## WORK REQUIRED
In the data below, locate each line with the word "efficient" and list it.

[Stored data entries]

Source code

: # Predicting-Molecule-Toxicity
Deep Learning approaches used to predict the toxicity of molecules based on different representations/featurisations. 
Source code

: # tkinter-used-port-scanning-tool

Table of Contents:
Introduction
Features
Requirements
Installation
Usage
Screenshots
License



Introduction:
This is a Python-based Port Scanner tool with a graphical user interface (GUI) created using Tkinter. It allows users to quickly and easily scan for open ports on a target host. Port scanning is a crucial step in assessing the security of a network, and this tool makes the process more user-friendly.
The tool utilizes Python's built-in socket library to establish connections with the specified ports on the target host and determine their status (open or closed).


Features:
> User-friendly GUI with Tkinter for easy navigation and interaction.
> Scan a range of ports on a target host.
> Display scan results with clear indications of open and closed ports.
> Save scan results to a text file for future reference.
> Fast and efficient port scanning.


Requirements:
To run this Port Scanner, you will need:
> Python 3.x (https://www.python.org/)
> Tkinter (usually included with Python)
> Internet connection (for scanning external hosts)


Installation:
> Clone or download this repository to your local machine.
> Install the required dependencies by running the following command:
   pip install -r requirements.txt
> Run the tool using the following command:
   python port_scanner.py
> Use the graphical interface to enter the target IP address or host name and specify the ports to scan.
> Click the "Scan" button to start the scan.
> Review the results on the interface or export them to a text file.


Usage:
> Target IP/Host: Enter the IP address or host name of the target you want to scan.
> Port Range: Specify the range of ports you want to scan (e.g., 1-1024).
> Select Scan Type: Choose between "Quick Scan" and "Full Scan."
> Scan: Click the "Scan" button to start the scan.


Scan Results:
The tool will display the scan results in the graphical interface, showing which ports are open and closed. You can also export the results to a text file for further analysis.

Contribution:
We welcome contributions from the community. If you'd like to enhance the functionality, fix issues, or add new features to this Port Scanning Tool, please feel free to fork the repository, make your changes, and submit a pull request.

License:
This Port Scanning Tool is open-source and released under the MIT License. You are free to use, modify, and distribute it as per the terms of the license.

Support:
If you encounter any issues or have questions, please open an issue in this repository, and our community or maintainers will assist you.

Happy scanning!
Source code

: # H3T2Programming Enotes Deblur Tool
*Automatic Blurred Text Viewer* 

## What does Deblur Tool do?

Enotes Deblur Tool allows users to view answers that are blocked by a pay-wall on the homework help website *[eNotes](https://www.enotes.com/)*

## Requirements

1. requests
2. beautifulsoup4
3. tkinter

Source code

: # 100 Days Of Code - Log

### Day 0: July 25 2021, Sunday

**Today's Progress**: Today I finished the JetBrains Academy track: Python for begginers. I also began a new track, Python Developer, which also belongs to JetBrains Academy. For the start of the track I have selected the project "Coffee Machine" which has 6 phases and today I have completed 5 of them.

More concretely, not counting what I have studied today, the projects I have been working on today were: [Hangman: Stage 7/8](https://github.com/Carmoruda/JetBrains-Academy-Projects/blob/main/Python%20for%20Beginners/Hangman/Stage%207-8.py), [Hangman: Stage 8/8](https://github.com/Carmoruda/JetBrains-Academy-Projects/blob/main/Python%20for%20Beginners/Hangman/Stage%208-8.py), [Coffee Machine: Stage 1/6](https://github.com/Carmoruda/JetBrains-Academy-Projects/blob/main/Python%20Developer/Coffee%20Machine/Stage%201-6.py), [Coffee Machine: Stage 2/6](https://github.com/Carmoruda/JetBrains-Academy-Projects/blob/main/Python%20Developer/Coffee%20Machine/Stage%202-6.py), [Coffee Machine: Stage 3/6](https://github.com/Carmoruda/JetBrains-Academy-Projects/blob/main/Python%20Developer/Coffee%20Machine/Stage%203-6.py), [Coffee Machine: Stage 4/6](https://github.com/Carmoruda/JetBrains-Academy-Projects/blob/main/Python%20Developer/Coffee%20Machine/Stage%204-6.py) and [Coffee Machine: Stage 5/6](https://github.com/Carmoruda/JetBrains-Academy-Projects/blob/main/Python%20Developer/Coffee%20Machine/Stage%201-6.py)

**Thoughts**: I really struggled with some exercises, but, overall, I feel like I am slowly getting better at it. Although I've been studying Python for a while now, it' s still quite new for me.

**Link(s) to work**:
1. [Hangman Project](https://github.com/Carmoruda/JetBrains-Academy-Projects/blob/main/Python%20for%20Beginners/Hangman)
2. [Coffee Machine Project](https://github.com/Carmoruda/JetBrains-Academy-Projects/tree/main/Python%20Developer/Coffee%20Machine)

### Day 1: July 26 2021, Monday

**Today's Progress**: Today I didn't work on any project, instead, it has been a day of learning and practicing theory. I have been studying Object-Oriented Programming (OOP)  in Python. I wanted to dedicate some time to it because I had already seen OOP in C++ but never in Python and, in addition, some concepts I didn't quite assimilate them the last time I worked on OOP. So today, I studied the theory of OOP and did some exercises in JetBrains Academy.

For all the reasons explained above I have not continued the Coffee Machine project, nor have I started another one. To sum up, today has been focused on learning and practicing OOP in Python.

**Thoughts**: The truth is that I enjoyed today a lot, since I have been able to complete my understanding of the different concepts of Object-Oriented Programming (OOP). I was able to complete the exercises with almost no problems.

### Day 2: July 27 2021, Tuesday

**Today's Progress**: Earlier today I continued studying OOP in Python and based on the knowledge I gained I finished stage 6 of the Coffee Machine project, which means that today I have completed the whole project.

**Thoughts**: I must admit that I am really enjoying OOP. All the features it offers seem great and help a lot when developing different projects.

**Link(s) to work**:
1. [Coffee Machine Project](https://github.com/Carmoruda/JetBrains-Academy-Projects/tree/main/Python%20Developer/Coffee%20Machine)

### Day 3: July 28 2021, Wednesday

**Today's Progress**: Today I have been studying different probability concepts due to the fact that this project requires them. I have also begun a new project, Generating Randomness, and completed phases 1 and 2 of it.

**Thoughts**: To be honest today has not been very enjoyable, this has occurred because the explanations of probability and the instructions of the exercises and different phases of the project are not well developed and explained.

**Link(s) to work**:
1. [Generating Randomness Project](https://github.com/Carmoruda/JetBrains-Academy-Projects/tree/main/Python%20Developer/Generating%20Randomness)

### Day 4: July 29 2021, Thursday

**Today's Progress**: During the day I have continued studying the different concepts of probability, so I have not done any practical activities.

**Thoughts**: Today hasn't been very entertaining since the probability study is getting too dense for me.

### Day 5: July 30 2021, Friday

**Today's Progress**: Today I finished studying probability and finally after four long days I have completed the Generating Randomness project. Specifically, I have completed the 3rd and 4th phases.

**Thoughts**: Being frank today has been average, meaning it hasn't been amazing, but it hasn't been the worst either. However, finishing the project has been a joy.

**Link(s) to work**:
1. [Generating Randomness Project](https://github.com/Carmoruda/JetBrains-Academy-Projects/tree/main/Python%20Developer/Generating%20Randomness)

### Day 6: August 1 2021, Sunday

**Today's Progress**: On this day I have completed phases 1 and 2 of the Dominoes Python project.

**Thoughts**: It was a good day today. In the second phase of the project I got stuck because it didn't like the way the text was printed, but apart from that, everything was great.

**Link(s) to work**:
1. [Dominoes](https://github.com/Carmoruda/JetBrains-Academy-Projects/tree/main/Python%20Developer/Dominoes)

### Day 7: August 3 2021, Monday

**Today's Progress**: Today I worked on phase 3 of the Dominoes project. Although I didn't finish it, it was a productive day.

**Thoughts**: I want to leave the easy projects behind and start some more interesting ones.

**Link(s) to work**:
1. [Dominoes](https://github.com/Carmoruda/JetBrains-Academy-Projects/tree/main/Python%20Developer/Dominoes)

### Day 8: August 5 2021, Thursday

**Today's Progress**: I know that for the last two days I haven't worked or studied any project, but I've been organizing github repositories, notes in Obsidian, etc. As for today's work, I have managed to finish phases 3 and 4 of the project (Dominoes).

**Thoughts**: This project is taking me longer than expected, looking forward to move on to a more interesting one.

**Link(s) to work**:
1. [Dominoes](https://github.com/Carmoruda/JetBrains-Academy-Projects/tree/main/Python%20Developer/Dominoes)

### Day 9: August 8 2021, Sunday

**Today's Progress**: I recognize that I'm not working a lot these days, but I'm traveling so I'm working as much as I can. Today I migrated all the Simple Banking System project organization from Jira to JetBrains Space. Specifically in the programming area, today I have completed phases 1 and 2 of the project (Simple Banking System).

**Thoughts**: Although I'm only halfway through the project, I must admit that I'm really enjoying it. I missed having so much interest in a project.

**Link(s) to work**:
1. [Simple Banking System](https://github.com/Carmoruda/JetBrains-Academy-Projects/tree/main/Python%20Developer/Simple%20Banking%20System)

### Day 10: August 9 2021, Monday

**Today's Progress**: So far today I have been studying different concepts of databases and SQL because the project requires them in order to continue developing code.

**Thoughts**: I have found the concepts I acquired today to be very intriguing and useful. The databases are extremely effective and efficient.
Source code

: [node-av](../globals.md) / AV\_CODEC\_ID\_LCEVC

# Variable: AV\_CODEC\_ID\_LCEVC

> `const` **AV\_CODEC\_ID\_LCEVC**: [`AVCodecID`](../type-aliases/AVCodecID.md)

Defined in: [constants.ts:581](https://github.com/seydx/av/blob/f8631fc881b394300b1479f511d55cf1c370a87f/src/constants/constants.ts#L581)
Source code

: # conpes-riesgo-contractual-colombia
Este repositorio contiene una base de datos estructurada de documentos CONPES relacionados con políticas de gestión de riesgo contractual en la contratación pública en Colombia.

## FINAL ANSWER
> Fast and efficient port scanning.
**Thoughts**: I have found the concepts I acquired today to be very intriguing and useful. The databases are extremely effective and efficient.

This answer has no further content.